# Configuration

# Introduction

All the configuration files for the Confetti framework are stored in the config directory. Each option is documented, so feel free to look through the files and get familiar with the options available to you.

These configuration files allow you to configure things like your database connection information, your mail server information, as well as various other core configuration values such as your application timezone and encryption key.

# Environment Configuration

It is often helpful to have different configuration values based on the environment where the application is running. For example, you may wish to use a different cache driver locally than you do on your production server.

To make this a cinch, Confetti utilizes the GoDotEnv (opens new window) library by John Barton. In a fresh Confetti installation, the root directory of your application will contain a .env file.

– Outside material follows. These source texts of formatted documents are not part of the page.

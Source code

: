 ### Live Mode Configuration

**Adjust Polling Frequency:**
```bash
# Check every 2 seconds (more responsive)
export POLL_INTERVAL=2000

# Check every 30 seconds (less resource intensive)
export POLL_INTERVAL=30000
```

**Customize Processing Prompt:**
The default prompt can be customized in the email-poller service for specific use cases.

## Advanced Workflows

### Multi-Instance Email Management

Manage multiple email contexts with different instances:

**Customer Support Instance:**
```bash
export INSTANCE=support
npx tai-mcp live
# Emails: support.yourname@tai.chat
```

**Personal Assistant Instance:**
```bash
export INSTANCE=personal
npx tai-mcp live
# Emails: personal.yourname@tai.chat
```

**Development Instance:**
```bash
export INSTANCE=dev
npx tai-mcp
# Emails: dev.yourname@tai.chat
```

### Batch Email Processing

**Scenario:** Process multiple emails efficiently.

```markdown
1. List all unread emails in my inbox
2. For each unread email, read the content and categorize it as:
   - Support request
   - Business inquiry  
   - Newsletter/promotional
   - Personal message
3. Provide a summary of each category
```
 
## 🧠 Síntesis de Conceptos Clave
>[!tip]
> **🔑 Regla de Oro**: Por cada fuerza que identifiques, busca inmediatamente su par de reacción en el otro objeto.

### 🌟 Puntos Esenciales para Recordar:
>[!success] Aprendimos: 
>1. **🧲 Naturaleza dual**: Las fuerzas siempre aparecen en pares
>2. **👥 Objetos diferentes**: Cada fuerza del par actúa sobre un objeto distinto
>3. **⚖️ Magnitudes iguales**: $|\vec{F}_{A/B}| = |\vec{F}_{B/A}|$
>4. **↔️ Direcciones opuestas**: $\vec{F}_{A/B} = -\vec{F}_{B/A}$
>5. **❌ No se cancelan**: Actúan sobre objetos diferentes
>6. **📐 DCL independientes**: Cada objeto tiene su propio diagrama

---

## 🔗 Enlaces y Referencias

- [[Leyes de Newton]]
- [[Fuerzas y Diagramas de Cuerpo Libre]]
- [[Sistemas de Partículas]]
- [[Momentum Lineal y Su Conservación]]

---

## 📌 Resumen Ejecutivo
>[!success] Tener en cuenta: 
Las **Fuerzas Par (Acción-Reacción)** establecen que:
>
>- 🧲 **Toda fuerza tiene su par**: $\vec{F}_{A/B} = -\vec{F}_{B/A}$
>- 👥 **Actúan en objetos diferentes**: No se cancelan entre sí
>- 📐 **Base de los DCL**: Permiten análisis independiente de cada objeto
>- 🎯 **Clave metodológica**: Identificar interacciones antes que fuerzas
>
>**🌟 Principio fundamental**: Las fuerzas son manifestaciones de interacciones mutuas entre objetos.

Your .env file should not be committed to your application's source control, since each developer / server using your application could require a different environment configuration. Furthermore, this would be a security risk in the event an intruder gains access to your source control repository, since any sensitive credentials would get exposed.

If you are developing with a team, you may wish to continue including a .env.example file with your application. By putting placeholder values in the example configuration file, other developers on your team can clearly see which environment variables are needed to run your application.

With command flag --env-file you can define a path for your env file: go run . app:serve --env-file ".env.testing"

# Retrieving Environment Configuration

All the variables listed in this file will be loaded when your application is running for the first time. However, you may use the env package to retrieve values from these variables in your configuration files. In fact, if you view the Confetti configuration files, you will notice several of the options already using this package:

env.String("APP_URL"),
env.StringOr("APP_URL", "http://localhost"),
env.Bool("DEBUG"),
env.BoolOr("DEBUG", true),

The second value passed to the StringOr function is the "default value". This value will be used if no environment variable exists for the given key.

# Determining The Current Environment

The current application environment is determined via the APP_ENV variable from your .env file. You may access this value via the Environment method on the Application struct:

app.Environment()

You may also pass arguments to the IsEnvironment method to check if the environment matches a given value. The method will return true if the environment matches any of the given values:

if app.IsEnvironment("local") {
    // The environment is local
}

if app.IsEnvironment("local", "testing") {
    // The environment is either local OR testing...
}

The current application environment detection can be overridden by a server-level APP_ENV environment variable. This can be useful when you need to share the same application for different environment configurations, so you can set up a given host to match a given environment in your server's configurations.

# Accessing Configuration Values

Retrieving a configuration is very easy. Because of strict typing you have fully autocomplete:

config.App.LineSeparator

If you are a developer of a package, you can get the configuration from an inter.App instance:

app.Make("config.App.LineSeparator").(string)

To get configuration from inter.App, the config must be present in the config/index.go file

# Configuration Caching

Configuration is built at the start when you run the application. So you don't have to cache the configuration manually.